Multiprocessing error running optimize_parallel_gpu with pytorch + pytorch-lightning #56

jtamir · 2019-10-04T22:53:45Z

I am following the guide to optimize hyperparameters over multiple GPUs: https://towardsdatascience.com/trivial-multi-node-training-with-pytorch-lightning-ff75dfb809bd

However, when I run the hyperparam opt, I get the following error:

RuntimeError: cuda runtime error (3) : initialization error at /pytorch/aten/src/THC/THCGeneral.cpp:54

Based on some reading, it seems to be an issue with initializing CUDA and multiprocessing, with the suggested change of adding multiprocessing.set_start_method('spawn', force=True).

Looking at argparse_hopt.py, I see that that specific line is commented out. When I uncomment it, I get through that error but hit a pickle error:

AttributeError: Can't pickle local object 'HyperOptArgumentParser.optimize_parallel_gpu.<locals>.init'

Looking for suggestions on what to try, thanks!

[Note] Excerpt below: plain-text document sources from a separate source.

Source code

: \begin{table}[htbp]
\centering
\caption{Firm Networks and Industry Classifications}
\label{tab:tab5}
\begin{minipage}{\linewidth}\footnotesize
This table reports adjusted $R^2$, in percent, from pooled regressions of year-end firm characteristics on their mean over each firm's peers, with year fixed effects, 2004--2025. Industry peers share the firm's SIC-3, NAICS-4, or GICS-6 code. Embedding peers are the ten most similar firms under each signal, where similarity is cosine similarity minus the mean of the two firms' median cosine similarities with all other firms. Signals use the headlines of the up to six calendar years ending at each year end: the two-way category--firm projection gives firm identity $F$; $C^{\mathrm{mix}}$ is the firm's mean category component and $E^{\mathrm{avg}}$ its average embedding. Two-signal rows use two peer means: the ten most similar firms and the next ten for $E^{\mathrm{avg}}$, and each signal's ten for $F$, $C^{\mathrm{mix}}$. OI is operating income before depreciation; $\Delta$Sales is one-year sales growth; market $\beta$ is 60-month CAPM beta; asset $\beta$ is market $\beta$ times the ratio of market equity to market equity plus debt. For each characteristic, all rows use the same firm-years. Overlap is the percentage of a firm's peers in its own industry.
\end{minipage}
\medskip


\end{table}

The text was updated successfully, but these errors were encountered:

antvconst · 2019-10-11T21:25:49Z

Also having this one

williamFalcon · 2019-10-11T21:32:11Z

I might need to update that post, but run these demos instead:

https://github.com/williamFalcon/pytorch-lightning/tree/master/examples/multi_node_examples

williamFalcon · 2019-10-11T21:32:36Z

could you post your code and error?

antvconst · 2019-10-11T21:42:19Z

I'm kind of looking for a way to evaluate each set of hyperparams on a separate GPU in parallel, not train a single model on multiple GPUs. I've tried this:

def train_one(hparam, gpu_id_set):
    # load data, create model, create logger and checkpoint callback
    trainer = Trainer(logger=tt_logger, checkpoint_callback=checkpoint_callback,
                      gpus=[int(gpu_id_set)], max_nb_epochs=hparam.epochs, weights_summary=None)
    trainer.fit(model)
    trainer.test(model)

hparams.optimize_parallel_gpu(train_one, max_nb_trials=400, gpu_ids=gpu_ids)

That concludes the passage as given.